I decided to try and give it a "prairie look" and hoped the morning sunshine would be adequate. In the fall of 2007, I cut back the gooseberries and prickly ash.. Then, that fall, the bank got burned. I had already purchased some native wildflower seeds from Prairie Moon, a local wildflower specialist. Raking the ground, then scattering and tamping the seeds, I hoped the spring melt wouldn't wash them all into the ditch. There was no way for me to tell that spring as to what came up. I couldn't identify the weeds from the flowers. So I waited till the maze reached about 6-8 inches in June and then weed whacked everything down to about 3 inches. Now my precious wildflowers would have a fighting chance. The bulbs I had planted, of course, bloomed that first spring.

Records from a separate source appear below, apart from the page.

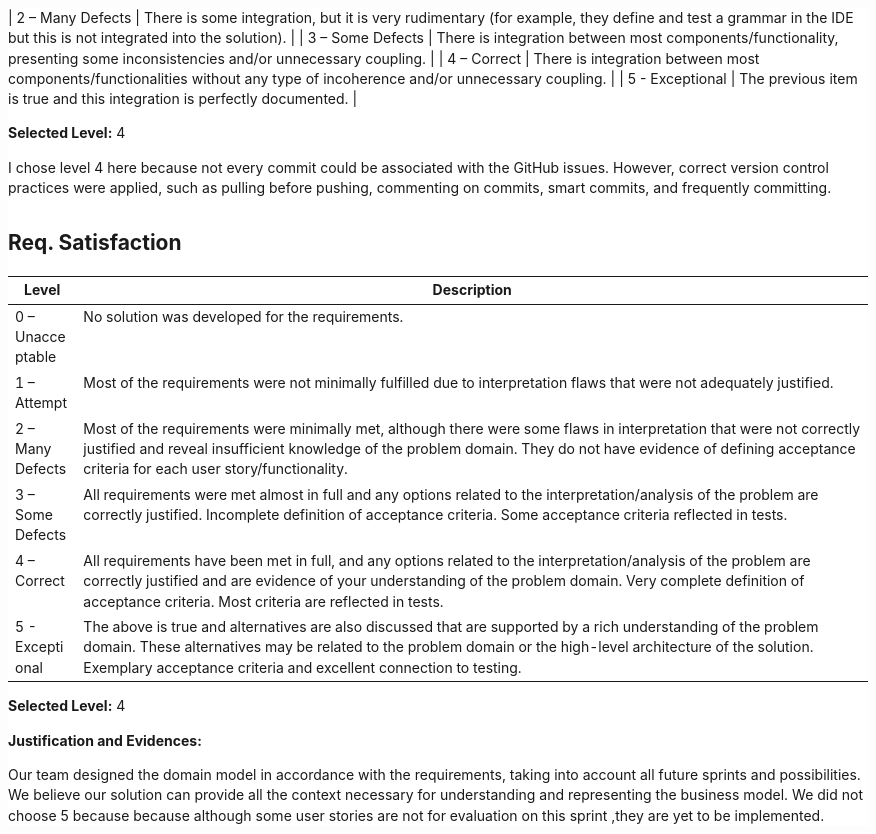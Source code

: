 | 2 – Many Defects  | There is some integration, but it is very rudimentary (for example, they define and test a grammar in the IDE but this is not integrated into the solution). |
| 3 – Some Defects  | There is integration between most components/functionality, presenting some inconsistencies and/or unnecessary coupling.                                     |
| 4 – Correct       | There is integration between most components/functionalities without any type of incoherence and/or unnecessary coupling.                                    |
| 5 - Exceptional   | The previous item is true and this integration is perfectly documented.                                                                                      |

**Selected Level:** 4

I chose level 4 here because not every commit could be associated with the GitHub issues. However, correct version control practices were applied, such as pulling before pushing, commenting on commits, smart commits, and frequently committing.

## Req. Satisfaction

| Level             | Description                                                                                                                                                                                                                                                                                        |
|-------------------|----------------------------------------------------------------------------------------------------------------------------------------------------------------------------------------------------------------------------------------------------------------------------------------------------|
| 0 –  Unacceptable | No solution was developed for the requirements.                                                                                                                                                                                                                                                    |
| 1 – Attempt       | Most of the requirements were not minimally fulfilled due to interpretation flaws that were not adequately justified.                                                                                                                                                                              |
| 2 – Many Defects  | Most of the requirements were minimally met, although there were some flaws in interpretation that were not correctly justified and reveal insufficient knowledge of the problem domain. They do not have evidence of defining acceptance criteria for each user story/functionality.              |
| 3 – Some Defects  | All requirements were met almost in full and any options related to the interpretation/analysis of the problem are correctly justified. Incomplete definition of acceptance criteria. Some acceptance criteria reflected in tests.                                                                 |
| 4 – Correct       | All requirements have been met in full, and any options related to the interpretation/analysis of the problem are correctly justified and are evidence of your understanding of the problem domain. Very complete definition of acceptance criteria. Most criteria are reflected in tests.         |
| 5 - Exceptional   | The above is true and alternatives are also discussed that are supported by a rich understanding of the problem domain. These alternatives may be related to the problem domain or the high-level architecture of the solution. Exemplary acceptance criteria and excellent connection to testing. |

**Selected Level:** 4

**Justification and Evidences:**

Our team designed the domain model in accordance with the requirements, taking into account all future sprints and possibilities. We believe our solution can provide all the context necessary for understanding and representing the business model. We did not choose 5 because because although some user stories are not for evaluation on this sprint ,they are yet to be implemented.
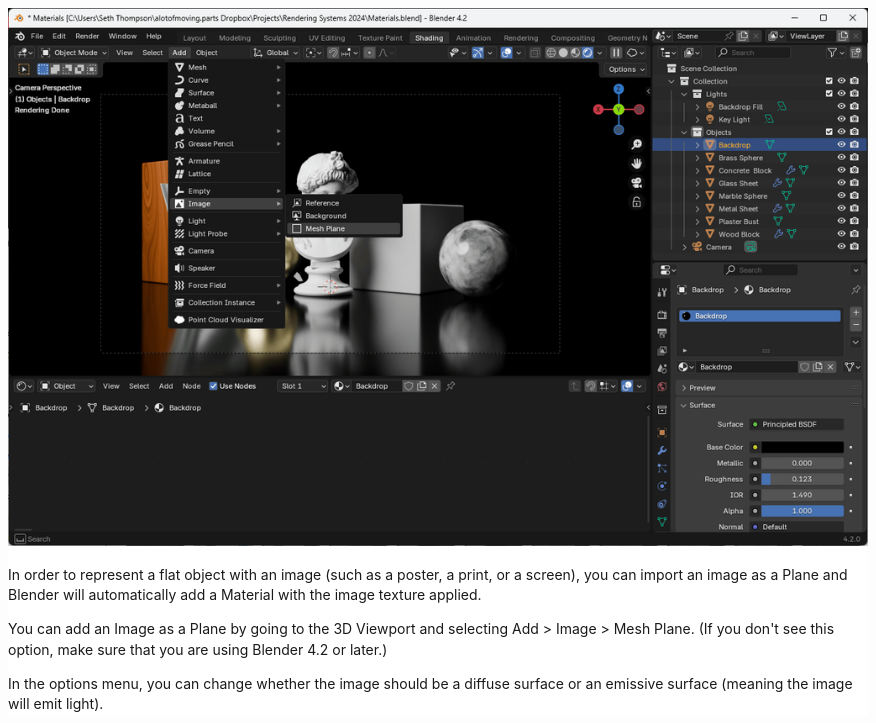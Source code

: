 ![Image as Plane](images/4-materials/18-image-mesh.png)

In order to represent a flat object with an image (such as a poster, a print, or a screen), you can import an image as a Plane and Blender will automatically add a Material with the image texture applied.

You can add an Image as a Plane by going to the 3D Viewport and selecting Add > Image > Mesh Plane. (If you don't see this option, make sure that you are using Blender 4.2 or later.)

In the options menu, you can change whether the image should be a diffuse surface or an emissive surface (meaning the image will emit light).
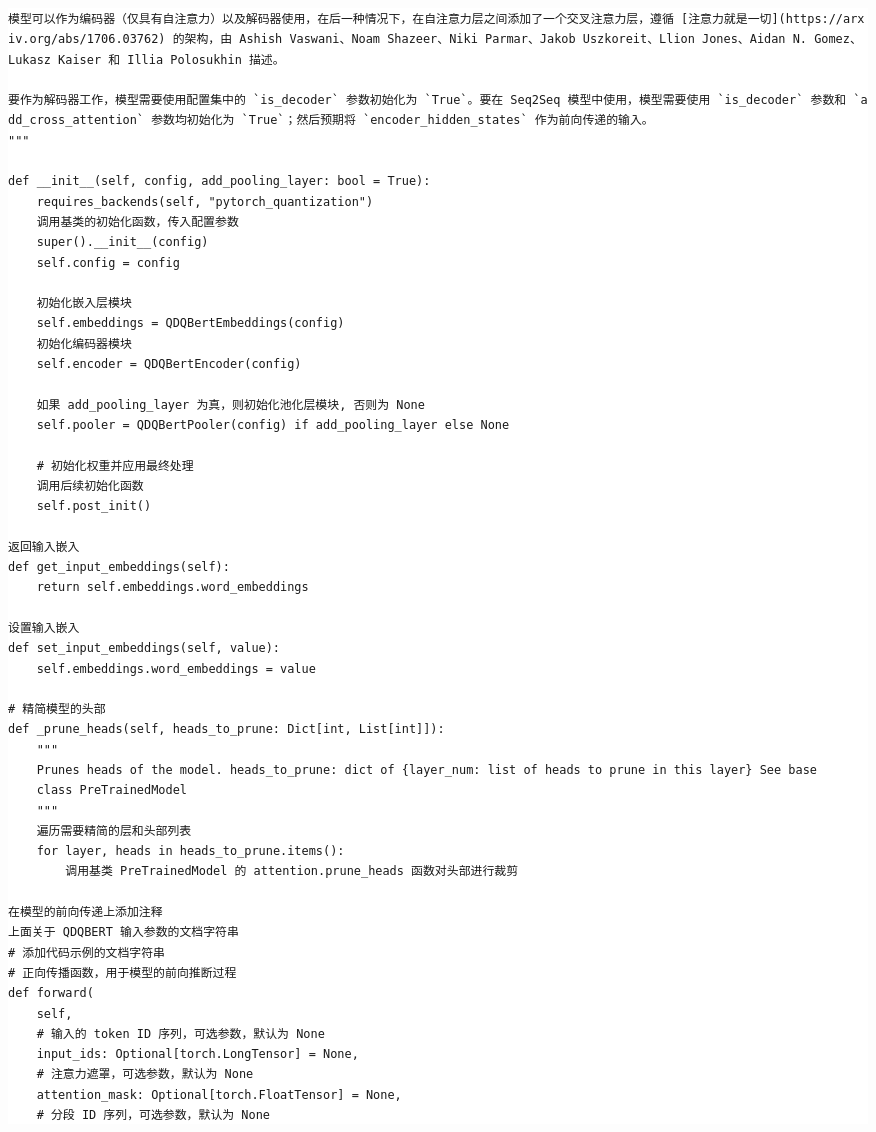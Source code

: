    模型可以作为编码器（仅具有自注意力）以及解码器使用，在后一种情况下，在自注意力层之间添加了一个交叉注意力层，遵循 [注意力就是一切](https://arxiv.org/abs/1706.03762) 的架构，由 Ashish Vaswani、Noam Shazeer、Niki Parmar、Jakob Uszkoreit、Llion Jones、Aidan N. Gomez、Lukasz Kaiser 和 Illia Polosukhin 描述。

    要作为解码器工作，模型需要使用配置集中的 `is_decoder` 参数初始化为 `True`。要在 Seq2Seq 模型中使用，模型需要使用 `is_decoder` 参数和 `add_cross_attention` 参数均初始化为 `True`；然后预期将 `encoder_hidden_states` 作为前向传递的输入。
    """

    def __init__(self, config, add_pooling_layer: bool = True):
        requires_backends(self, "pytorch_quantization")
        调用基类的初始化函数，传入配置参数
        super().__init__(config)
        self.config = config

        初始化嵌入层模块
        self.embeddings = QDQBertEmbeddings(config)
        初始化编码器模块
        self.encoder = QDQBertEncoder(config)

        如果 add_pooling_layer 为真，则初始化池化层模块, 否则为 None
        self.pooler = QDQBertPooler(config) if add_pooling_layer else None

        # 初始化权重并应用最终处理
        调用后续初始化函数
        self.post_init()

    返回输入嵌入
    def get_input_embeddings(self):
        return self.embeddings.word_embeddings

    设置输入嵌入
    def set_input_embeddings(self, value):
        self.embeddings.word_embeddings = value

    # 精简模型的头部
    def _prune_heads(self, heads_to_prune: Dict[int, List[int]]):
        """
        Prunes heads of the model. heads_to_prune: dict of {layer_num: list of heads to prune in this layer} See base
        class PreTrainedModel
        """
        遍历需要精简的层和头部列表
        for layer, heads in heads_to_prune.items():
            调用基类 PreTrainedModel 的 attention.prune_heads 函数对头部进行裁剪

    在模型的前向传递上添加注释
    上面关于 QDQBERT 输入参数的文档字符串
    # 添加代码示例的文档字符串
    # 正向传播函数，用于模型的前向推断过程
    def forward(
        self,
        # 输入的 token ID 序列，可选参数，默认为 None
        input_ids: Optional[torch.LongTensor] = None,
        # 注意力遮罩，可选参数，默认为 None
        attention_mask: Optional[torch.FloatTensor] = None,
        # 分段 ID 序列，可选参数，默认为 None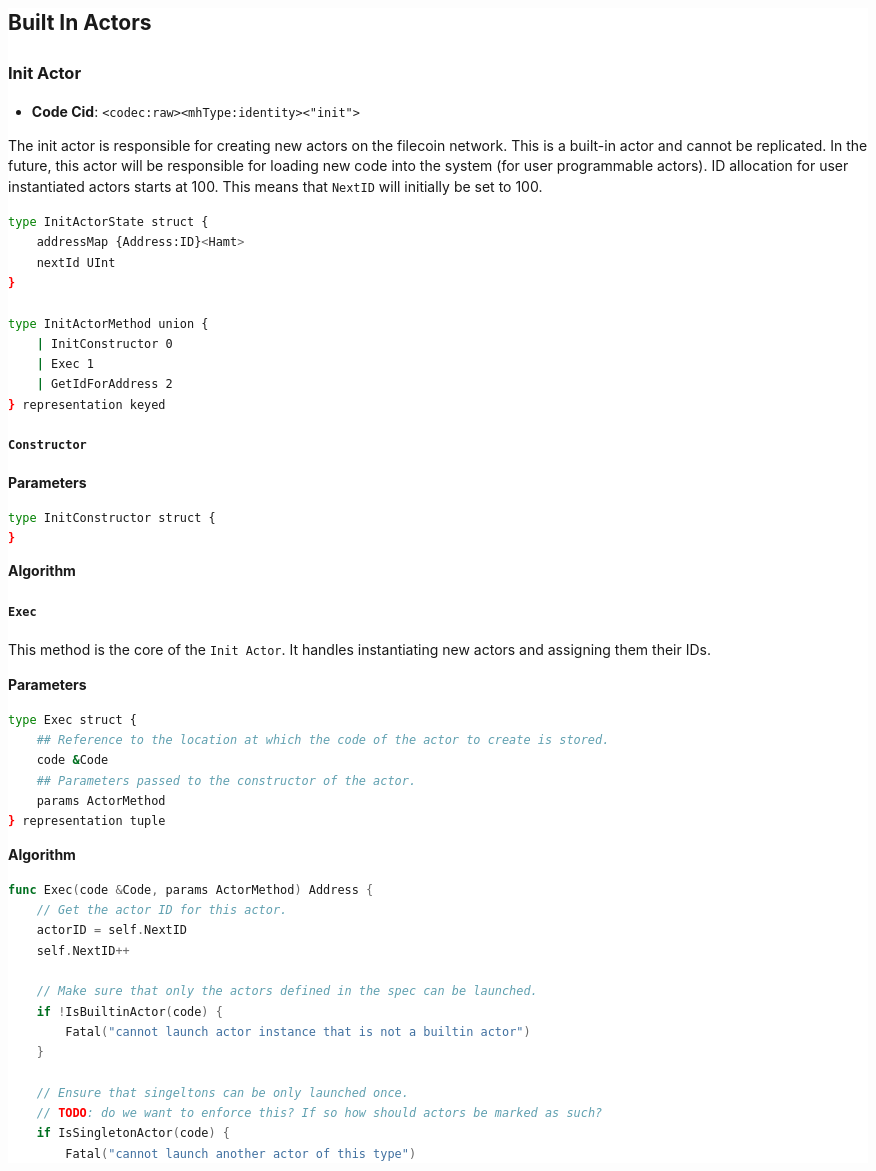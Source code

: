 ## Built In Actors

### Init Actor

- **Code Cid**: `<codec:raw><mhType:identity><"init">`

The init actor is responsible for creating new actors on the filecoin network. This is a built-in actor and cannot be replicated. In the future, this actor will be responsible for loading new code into the system (for user programmable actors). ID allocation for user instantiated actors starts at 100. This means that `NextID` will initially be set to 100.

```sh
type InitActorState struct {
    addressMap {Address:ID}<Hamt>
    nextId UInt
}

type InitActorMethod union {
    | InitConstructor 0
    | Exec 1
    | GetIdForAddress 2
} representation keyed
```

#### `Constructor`

**Parameters**

```sh
type InitConstructor struct {
}

```

**Algorithm**

#### `Exec`

This method is the core of the `Init Actor`. It handles instantiating new actors and assigning them their IDs.

**Parameters**

```sh
type Exec struct {
    ## Reference to the location at which the code of the actor to create is stored.
    code &Code
    ## Parameters passed to the constructor of the actor.
    params ActorMethod
} representation tuple
```

**Algorithm**

```go
func Exec(code &Code, params ActorMethod) Address {
	// Get the actor ID for this actor.
	actorID = self.NextID
	self.NextID++

	// Make sure that only the actors defined in the spec can be launched.
	if !IsBuiltinActor(code) {
		Fatal("cannot launch actor instance that is not a builtin actor")
	}

	// Ensure that singeltons can be only launched once.
	// TODO: do we want to enforce this? If so how should actors be marked as such?
	if IsSingletonActor(code) {
		Fatal("cannot launch another actor of this type")
```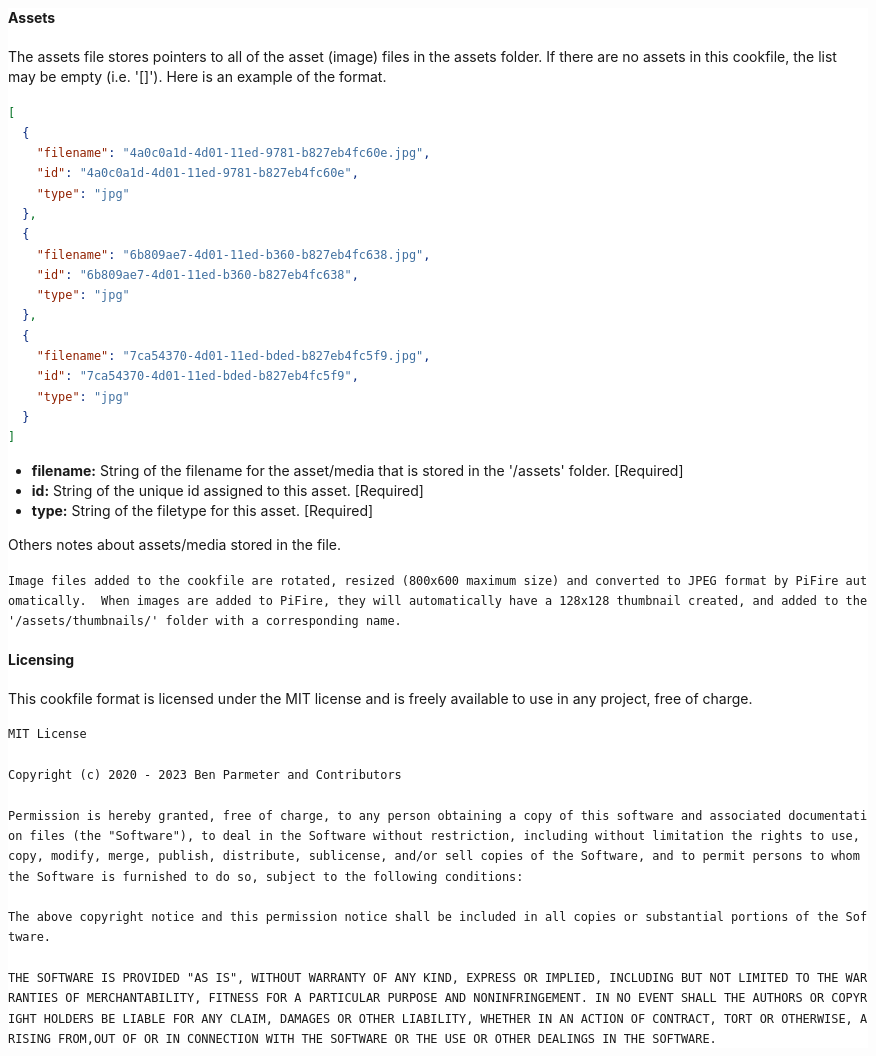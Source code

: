 #### Assets

The assets file stores pointers to all of the asset (image) files in the assets folder.  If there are no assets in this cookfile, the list may be empty (i.e. '[]').  Here is an example of the format.  

```json
[
  {
    "filename": "4a0c0a1d-4d01-11ed-9781-b827eb4fc60e.jpg",
    "id": "4a0c0a1d-4d01-11ed-9781-b827eb4fc60e",
    "type": "jpg"
  },
  {
    "filename": "6b809ae7-4d01-11ed-b360-b827eb4fc638.jpg",
    "id": "6b809ae7-4d01-11ed-b360-b827eb4fc638",
    "type": "jpg"
  },
  {
    "filename": "7ca54370-4d01-11ed-bded-b827eb4fc5f9.jpg",
    "id": "7ca54370-4d01-11ed-bded-b827eb4fc5f9",
    "type": "jpg"
  }
]
```

* **filename:** String of the filename for the asset/media that is stored in the '/assets' folder.  [Required]
* **id:** String of the unique id assigned to this asset.  [Required]
* **type:** String of the filetype for this asset.  [Required]

Others notes about assets/media stored in the file.  

```note
Image files added to the cookfile are rotated, resized (800x600 maximum size) and converted to JPEG format by PiFire automatically.  When images are added to PiFire, they will automatically have a 128x128 thumbnail created, and added to the '/assets/thumbnails/' folder with a corresponding name.
```

#### Licensing

This cookfile format is licensed under the MIT license and is freely available to use in any project, free of charge. 

```
MIT License

Copyright (c) 2020 - 2023 Ben Parmeter and Contributors

Permission is hereby granted, free of charge, to any person obtaining a copy of this software and associated documentation files (the "Software"), to deal in the Software without restriction, including without limitation the rights to use, copy, modify, merge, publish, distribute, sublicense, and/or sell copies of the Software, and to permit persons to whom the Software is furnished to do so, subject to the following conditions:

The above copyright notice and this permission notice shall be included in all copies or substantial portions of the Software.

THE SOFTWARE IS PROVIDED "AS IS", WITHOUT WARRANTY OF ANY KIND, EXPRESS OR IMPLIED, INCLUDING BUT NOT LIMITED TO THE WARRANTIES OF MERCHANTABILITY, FITNESS FOR A PARTICULAR PURPOSE AND NONINFRINGEMENT. IN NO EVENT SHALL THE AUTHORS OR COPYRIGHT HOLDERS BE LIABLE FOR ANY CLAIM, DAMAGES OR OTHER LIABILITY, WHETHER IN AN ACTION OF CONTRACT, TORT OR OTHERWISE, ARISING FROM,OUT OF OR IN CONNECTION WITH THE SOFTWARE OR THE USE OR OTHER DEALINGS IN THE SOFTWARE.
```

The rest would have to wait at least another year before blooming.... if they survived!
Two years later, the summer of 2009, purple coneflowers, and woodland phlox made their first appearance.
August 2010: the brown eyed Susan's showed up in a great numbers.
At the top of the bank some native sunflowers (cup plants) more than 7 feet tall. In October, I expect to see the bank turn blue, when the New England asters put on the final show of the season. What fun!